Prenez un thé, sucez un petit bonbon ou dégustez un petit bol de yaourt glacé si vous avez besoin de quelque chose de sucré après le dîner, mais brossez-vous ensuite les dents. De cette façon, vous serez moins susceptible de manger ou de boire autre chose pendant le reste de la nuit.
Ligne de fond
En conclusion, consultez n’importe quel livre de régime ; il prétendra détenir toutes les réponses pour perdre tout le poids que vous voulez et ne pas le reprendre. Certains disent que la clé est de manger moins et de faire plus d’exercice. D’autres, en revanche, pensent que le meilleur moyen est de manger peu de graisses, tandis que d’autres encore recommandent de supprimer les glucides. Alors, que faut-il faire ?

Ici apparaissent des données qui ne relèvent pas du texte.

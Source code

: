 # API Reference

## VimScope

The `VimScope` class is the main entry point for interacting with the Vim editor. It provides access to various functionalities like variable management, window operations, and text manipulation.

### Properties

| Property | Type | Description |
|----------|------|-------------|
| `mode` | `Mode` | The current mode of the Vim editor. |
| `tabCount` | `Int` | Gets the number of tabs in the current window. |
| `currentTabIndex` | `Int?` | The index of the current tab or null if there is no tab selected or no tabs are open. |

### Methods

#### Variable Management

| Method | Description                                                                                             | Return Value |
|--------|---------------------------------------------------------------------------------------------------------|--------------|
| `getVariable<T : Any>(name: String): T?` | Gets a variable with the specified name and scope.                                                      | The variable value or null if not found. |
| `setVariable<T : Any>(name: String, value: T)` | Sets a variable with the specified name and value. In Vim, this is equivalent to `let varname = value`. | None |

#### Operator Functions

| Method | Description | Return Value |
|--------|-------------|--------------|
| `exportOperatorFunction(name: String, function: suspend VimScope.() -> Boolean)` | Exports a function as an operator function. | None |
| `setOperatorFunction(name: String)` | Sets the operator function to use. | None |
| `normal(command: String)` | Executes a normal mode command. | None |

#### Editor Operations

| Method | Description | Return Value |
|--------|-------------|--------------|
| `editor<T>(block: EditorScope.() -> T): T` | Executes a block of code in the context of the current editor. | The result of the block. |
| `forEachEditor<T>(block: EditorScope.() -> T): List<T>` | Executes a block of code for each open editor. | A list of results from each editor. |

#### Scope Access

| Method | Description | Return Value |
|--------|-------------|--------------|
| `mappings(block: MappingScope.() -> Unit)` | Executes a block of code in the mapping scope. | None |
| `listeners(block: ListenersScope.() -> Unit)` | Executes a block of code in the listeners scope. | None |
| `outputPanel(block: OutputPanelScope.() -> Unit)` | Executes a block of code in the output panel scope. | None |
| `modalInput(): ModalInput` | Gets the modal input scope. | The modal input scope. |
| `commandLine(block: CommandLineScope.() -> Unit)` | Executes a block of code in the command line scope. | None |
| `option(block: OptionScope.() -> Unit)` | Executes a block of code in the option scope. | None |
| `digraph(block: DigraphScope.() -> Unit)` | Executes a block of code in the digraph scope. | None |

Le fait est qu’il n’existe pas de solution « taille unique » pour une perte de poids permanente et saine. Ce qui fonctionne parfaitement pour une personne peut ne pas fonctionner pour vous ou pour une autre personne, car notre corps réagit différemment à différents aliments, en fonction de facteurs héréditaires et d’autres facteurs de santé.
De plus, trouver la technique de perte de poids qui vous convient demandera du temps, de la tolérance, de la responsabilité et une certaine expérimentation avec de nouveaux aliments et régimes.
Alors que certaines personnes obtiennent de bons résultats lorsqu’il s’agit de compter les calories ou d’utiliser des stratégies prohibitives similaires, d’autres réagissent mieux lorsqu’elles ont plus de liberté dans l’élaboration ou la planification de leur programme de perte de poids. Le fait d’éviter les aliments frits ou de réduire les glucides raffinés peut les aider à progresser.
Ne vous découragez donc pas si un régime qui a fonctionné pour quelqu’un d’autre ne fonctionne pas pour vous. Et ne vous culpabilisez pas si un régime est trop prohibitif pour que vous puissiez le suivre.
En fin de compte, un régime ne convient qu’à vous ; si c’en est un, vous pouvez le suivre pendant longtemps. En suivant les 14 étapes « pour perdre ses kilos superflus et les garder », vous atteindrez votre objectif.